L’historien Paul Sabin retrace l’histoire des mobilisations citoyennes qui, en militant pour les droits des consommateurs et la protection de l’environnement dans les années 1960-70, ont sapé l’ordre issu du New Deal, fait le lit du conservatisme et conduit à la dérégulation du libéralisme.
Encore une histoire sur les turbulentes années 1960 et 1970 aux États-Unis ? Certes, et pourtant, dans le livre de l’historien Paul Sabin, nous sommes loin des rues bruyantes envahies par les jeunes militants contre la guerre du Vietnam ou pour les droits civiques des Noirs américains. Dans Public Citizens, les batailles se livrent surtout dans les tribunaux. Sabin retrace l’histoire des mobilisations citoyennes qui ont donné naissance aux mouvements pour les droits des consommateurs et pour la protection de l’environnement. Il replace ces actions citoyennes dans un contexte plus large d’activisme pour des causes comme la réforme du gouvernement, contre le nucléaire ou pour la défense des centres urbains. Il explique aussi que, par ces mobilisations, les citoyens publics ont mis au point de nouvelles façons de faire de la politique aux États-Unis. Mais surtout, et c’est la thèse principale du livre, Sabin affirme que les citoyens publics ont fait basculer le capitalisme américain d’un libéralisme régulé et interventionniste hérité de l’administration Roosevelt des années 1930 au libéralisme économique dérégulé et orienté vers le marché des années 1980. L’intervention de ces citoyens publics s’est donc traduite par une défiguration du libéralisme américain contemporain – un mélange d’interventionnisme social et économique de l’État et de contre-pouvoirs puissants garants du pluralisme.
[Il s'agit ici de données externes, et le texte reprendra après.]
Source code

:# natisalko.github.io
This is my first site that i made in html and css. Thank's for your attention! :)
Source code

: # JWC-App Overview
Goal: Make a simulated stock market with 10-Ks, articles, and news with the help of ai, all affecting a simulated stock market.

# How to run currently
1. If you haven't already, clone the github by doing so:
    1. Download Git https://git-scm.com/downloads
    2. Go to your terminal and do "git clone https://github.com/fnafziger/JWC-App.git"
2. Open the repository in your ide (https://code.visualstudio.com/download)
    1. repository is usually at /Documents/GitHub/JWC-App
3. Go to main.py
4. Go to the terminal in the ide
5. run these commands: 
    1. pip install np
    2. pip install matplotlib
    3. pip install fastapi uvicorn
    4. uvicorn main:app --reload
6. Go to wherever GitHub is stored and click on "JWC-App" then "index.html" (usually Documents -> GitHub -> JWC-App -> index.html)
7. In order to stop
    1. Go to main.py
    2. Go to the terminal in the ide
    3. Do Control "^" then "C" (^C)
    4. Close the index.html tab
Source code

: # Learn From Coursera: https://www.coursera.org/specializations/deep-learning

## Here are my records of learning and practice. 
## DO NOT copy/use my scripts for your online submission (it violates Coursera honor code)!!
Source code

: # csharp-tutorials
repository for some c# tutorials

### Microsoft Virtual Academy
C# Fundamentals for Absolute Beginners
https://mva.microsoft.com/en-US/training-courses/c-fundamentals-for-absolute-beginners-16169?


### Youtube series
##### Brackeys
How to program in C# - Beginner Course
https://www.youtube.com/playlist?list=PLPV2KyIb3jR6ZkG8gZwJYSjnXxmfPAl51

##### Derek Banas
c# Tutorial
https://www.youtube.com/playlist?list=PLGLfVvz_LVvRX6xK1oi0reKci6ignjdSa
Les citoyens publics ont fait basculer le capitalisme américain dans le libéralisme dérégulé
Dans l’historiographie traditionnelle, le déclin du libéralisme traditionnel s’explique par la montée triomphale du mouvement conservateur à la fin des années 1970. Sabin déplace la focale. Si le mouvement conservateur a pu s’installer durablement dans le paysage politique à partir des années 1980, c’est parce que des factions concurrentes du libéralisme progressiste s’étaient chargées de fracturer de l’intérieur l’ordre hérité du New Deal. Selon Sabin, les mouvements pour des droits des consommateurs et pour la protection de l’environnement portés par les citoyens publics ont participé à l’implosion du libéralisme progressiste.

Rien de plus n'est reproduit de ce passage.